House votes on patent reform bill today

Dec. 5, 2013 – The House of Representatives is poised to vote today on the NAFCU-backed "Innovation Act," H.R. 3309, on patent reform.

Lawmakers will debate and vote on the legislation's amendment and passage, likely in the afternoon.

The bill was marked up and reported out by the House Judiciary Committee by a vote of 33-5 in late November, with a small number of amendments. One of these, by Rep. Darrell Issa, R-Calif., would require a Government Accountability Office study on business method patent quality suits, with a report to Congress due in six months. Another, from Reps. Zoe Lofgren, D-Calif., and Blake Farenthold, R-Texas, would authorize the Patent and Trademark Office to consider prosecution history in reviewing patent claims at review stages.

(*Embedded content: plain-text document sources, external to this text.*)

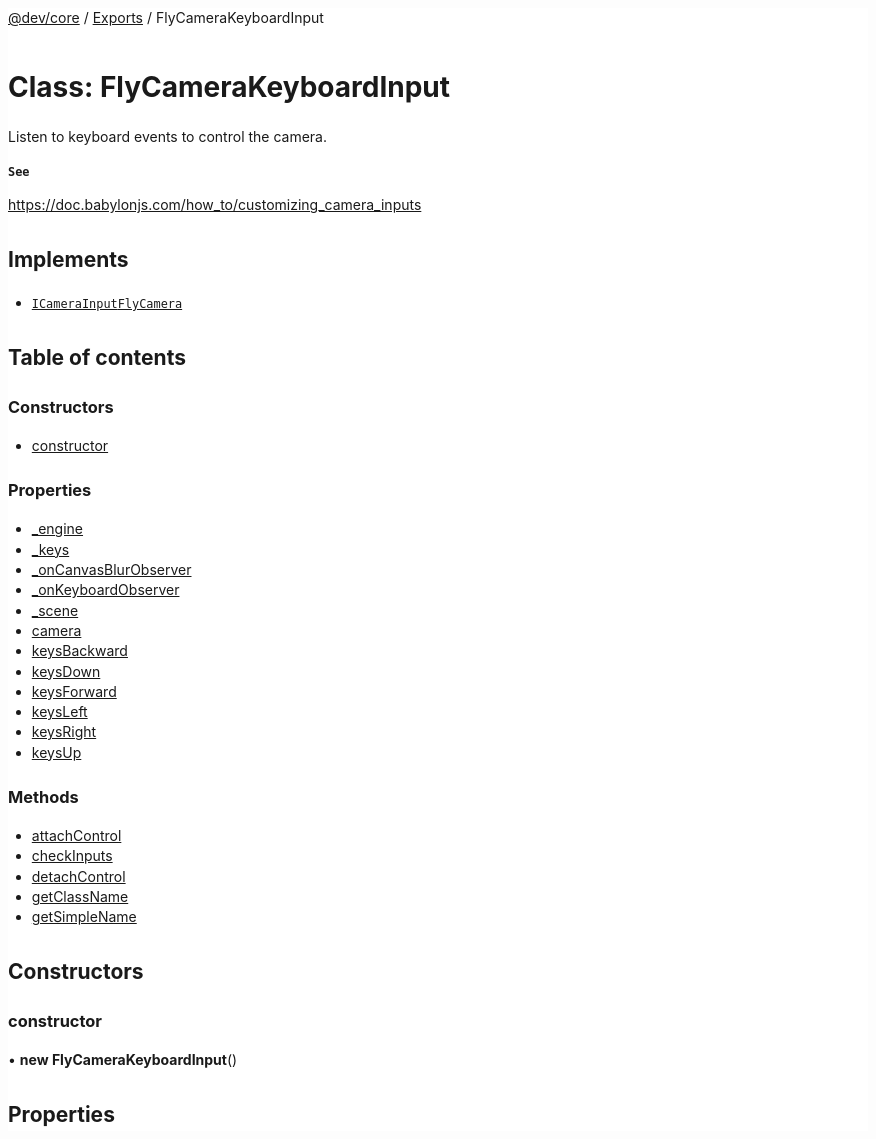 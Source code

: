 [@dev/core](../README.md) / [Exports](../modules.md) / FlyCameraKeyboardInput

# Class: FlyCameraKeyboardInput

Listen to keyboard events to control the camera.

**`See`**

https://doc.babylonjs.com/how_to/customizing_camera_inputs

## Implements

- [`ICameraInput`](../interfaces/ICameraInput.md)[`FlyCamera`](FlyCamera.md)

## Table of contents

### Constructors

- [constructor](FlyCameraKeyboardInput.md#constructor)

### Properties

- [\_engine](FlyCameraKeyboardInput.md#_engine)
- [\_keys](FlyCameraKeyboardInput.md#_keys)
- [\_onCanvasBlurObserver](FlyCameraKeyboardInput.md#_oncanvasblurobserver)
- [\_onKeyboardObserver](FlyCameraKeyboardInput.md#_onkeyboardobserver)
- [\_scene](FlyCameraKeyboardInput.md#_scene)
- [camera](FlyCameraKeyboardInput.md#camera)
- [keysBackward](FlyCameraKeyboardInput.md#keysbackward)
- [keysDown](FlyCameraKeyboardInput.md#keysdown)
- [keysForward](FlyCameraKeyboardInput.md#keysforward)
- [keysLeft](FlyCameraKeyboardInput.md#keysleft)
- [keysRight](FlyCameraKeyboardInput.md#keysright)
- [keysUp](FlyCameraKeyboardInput.md#keysup)

### Methods

- [attachControl](FlyCameraKeyboardInput.md#attachcontrol)
- [checkInputs](FlyCameraKeyboardInput.md#checkinputs)
- [detachControl](FlyCameraKeyboardInput.md#detachcontrol)
- [getClassName](FlyCameraKeyboardInput.md#getclassname)
- [getSimpleName](FlyCameraKeyboardInput.md#getsimplename)

## Constructors

### constructor

• **new FlyCameraKeyboardInput**()

## Properties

NAFCU Vice President of Legislative Affairs Brad Thaler had previously urged committee approval of H.R. 3309, noting the bill "would provide important relief to credit unions by making it faster and more cost effective to prove that a patent is of poor quality in instances where it leads to frivolous infringement litigation.

"A growing number of credit unions are reporting receipt of demand letters from law firms representing ‘patent trollers' claiming patent infringement with an option to settle or face litigation," Thaler said.

"Patent troll" is a term for predatory patent assertion entities which profit from unjustified threats of litigation for alleged patent infringement.